(Task data Opens)
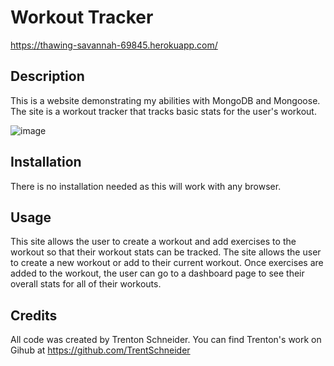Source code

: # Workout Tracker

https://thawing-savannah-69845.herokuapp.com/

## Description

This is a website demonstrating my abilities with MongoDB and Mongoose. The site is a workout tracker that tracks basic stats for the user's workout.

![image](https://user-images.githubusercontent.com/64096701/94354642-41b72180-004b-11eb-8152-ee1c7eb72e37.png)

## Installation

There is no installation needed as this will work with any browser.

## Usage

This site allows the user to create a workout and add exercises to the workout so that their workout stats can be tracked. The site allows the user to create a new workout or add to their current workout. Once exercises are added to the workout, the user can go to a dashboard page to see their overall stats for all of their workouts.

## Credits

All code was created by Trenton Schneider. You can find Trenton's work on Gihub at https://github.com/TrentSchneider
(Task data Closes)
(Task data Opens)
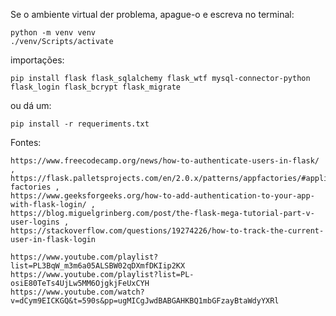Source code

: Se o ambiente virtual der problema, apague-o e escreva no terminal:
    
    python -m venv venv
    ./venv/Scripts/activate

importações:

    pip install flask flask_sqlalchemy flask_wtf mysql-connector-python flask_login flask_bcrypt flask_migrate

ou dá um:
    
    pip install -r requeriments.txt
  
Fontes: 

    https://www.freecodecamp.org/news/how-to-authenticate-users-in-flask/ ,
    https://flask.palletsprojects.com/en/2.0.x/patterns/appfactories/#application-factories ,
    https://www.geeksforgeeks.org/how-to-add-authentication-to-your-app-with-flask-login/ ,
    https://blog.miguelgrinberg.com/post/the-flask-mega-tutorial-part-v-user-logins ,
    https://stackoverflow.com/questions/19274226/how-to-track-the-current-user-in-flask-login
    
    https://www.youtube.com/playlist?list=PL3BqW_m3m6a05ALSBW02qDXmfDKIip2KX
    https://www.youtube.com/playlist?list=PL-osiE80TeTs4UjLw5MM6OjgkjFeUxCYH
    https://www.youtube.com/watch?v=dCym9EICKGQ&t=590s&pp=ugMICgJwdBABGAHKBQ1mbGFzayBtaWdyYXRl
(Task data Closes)
(Task data Opens)
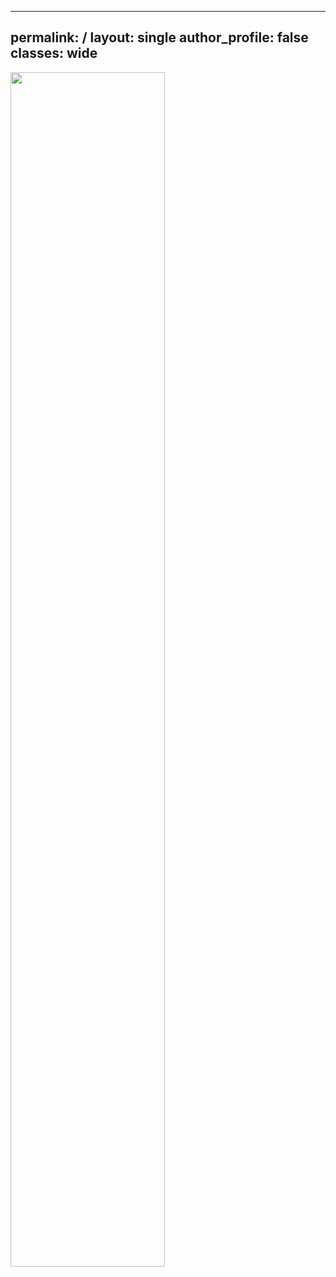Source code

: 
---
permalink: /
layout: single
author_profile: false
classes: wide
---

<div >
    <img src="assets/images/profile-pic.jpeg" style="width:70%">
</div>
(Task data Closes)
Among the lines of the data, identify those with the word "python". Copy each of them.

**Final answer:**
    python -m venv venv
    pip install flask flask_sqlalchemy flask_wtf mysql-connector-python flask_login flask_bcrypt flask_migrate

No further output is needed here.